Diabetic foot disease is largely preventable; however it is still a significant cause of hospitalization in people suffering from diabetes mellitus. The prevalence of DFU in the present study was 7.02%, in contrast to this previous studies in which the prevalence was less [6, 14, 25]. According to the present data, 61% of the subjects had ulcers on the planter surface, 31% on the dorsal surface of the foot, 75% of the subjects with DFU had more than 6 years of diabetes in present study; the significant association of foot ulcer with duration of diabetes is in accordance with previous data. In contrast to this it has been reported the risk of foot ulceration is not related to duration of diabetes [26]. The current study reported no association of foot ulcer with gender, which is in accordance with previous studies, [27, 28] in contrast to this few studies have reported males are at more risk of foot disease [29, 30] Data is available suggesting that screening all patients with diabetes is of great importance, to recognize those at risk for developing foot ulceration [31]. Heath education of patients, self examination of feet and optimum control of blood glucose is important for prevention of foot ulcers [32]. In depth knowledge and communication among physicians is vital for preventing the serious limb threatening complications of diabetic foot disease. [33].

As the number of people with diabetes is increasing in Pakistan [1], it is likely to increase the burden of diabetic foot disease in this population. Greater part of the world is severely lacking in foot care specialists and centers, Pakistan is also amongst countries where few foot care services are available. Patient’s education regarding self examination of foot, and identifying the diabetics at increased risk of developing foot ulcers, not only at specialist centers but also training the family physician to carry out routine foot examination will be the most valuable approach to prevent the progression to limb amputation.
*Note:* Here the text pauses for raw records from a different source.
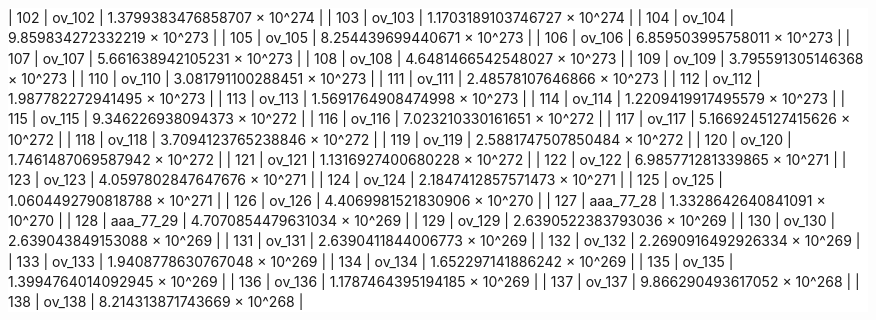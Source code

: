 | 102 | ov_102 | 1.3799383476858707 × 10^274 |
| 103 | ov_103 | 1.1703189103746727 × 10^274 |
| 104 | ov_104 | 9.859834272332219 × 10^273 |
| 105 | ov_105 | 8.254439699440671 × 10^273 |
| 106 | ov_106 | 6.859503995758011 × 10^273 |
| 107 | ov_107 | 5.661638942105231 × 10^273 |
| 108 | ov_108 | 4.6481466542548027 × 10^273 |
| 109 | ov_109 | 3.795591305146368 × 10^273 |
| 110 | ov_110 | 3.081791100288451 × 10^273 |
| 111 | ov_111 | 2.48578107646866 × 10^273 |
| 112 | ov_112 | 1.987782272941495 × 10^273 |
| 113 | ov_113 | 1.5691764908474998 × 10^273 |
| 114 | ov_114 | 1.2209419917495579 × 10^273 |
| 115 | ov_115 | 9.346226938094373 × 10^272 |
| 116 | ov_116 | 7.023210330161651 × 10^272 |
| 117 | ov_117 | 5.1669245127415626 × 10^272 |
| 118 | ov_118 | 3.7094123765238846 × 10^272 |
| 119 | ov_119 | 2.5881747507850484 × 10^272 |
| 120 | ov_120 | 1.7461487069587942 × 10^272 |
| 121 | ov_121 | 1.1316927400680228 × 10^272 |
| 122 | ov_122 | 6.985771281339865 × 10^271 |
| 123 | ov_123 | 4.0597802847647676 × 10^271 |
| 124 | ov_124 | 2.1847412857571473 × 10^271 |
| 125 | ov_125 | 1.0604492790818788 × 10^271 |
| 126 | ov_126 | 4.4069981521830906 × 10^270 |
| 127 | aaa_77_28 | 1.3328642640841091 × 10^270 |
| 128 | aaa_77_29 | 4.7070854479631034 × 10^269 |
| 129 | ov_129 | 2.6390522383793036 × 10^269 |
| 130 | ov_130 | 2.639043849153088 × 10^269 |
| 131 | ov_131 | 2.6390411844006773 × 10^269 |
| 132 | ov_132 | 2.2690916492926334 × 10^269 |
| 133 | ov_133 | 1.9408778630767048 × 10^269 |
| 134 | ov_134 | 1.652297141886242 × 10^269 |
| 135 | ov_135 | 1.3994764014092945 × 10^269 |
| 136 | ov_136 | 1.1787464395194185 × 10^269 |
| 137 | ov_137 | 9.866290493617052 × 10^268 |
| 138 | ov_138 | 8.214313871743669 × 10^268 |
Proper assessment of the DFU and appropriate management ensure better prognosis.

Conclusions

Prevalence of foot ulcer in people with type 2 diabetes presenting to specialist diabetes clinic at a tertiary care hospital is 7.02% in the current study. Peripheral neuropathy, peripheral arterial disease, female sex, increasing age, increase in duration of diabetes and high levels of HbA1C increases foot ulcer risk in diabetics. An optimum control of blood glucose, proper feet examination of every person with diabetes and management of associated risk factors may go a long way in preventing foot ulceration. It will reduce hospital admissions and lower limb amputations.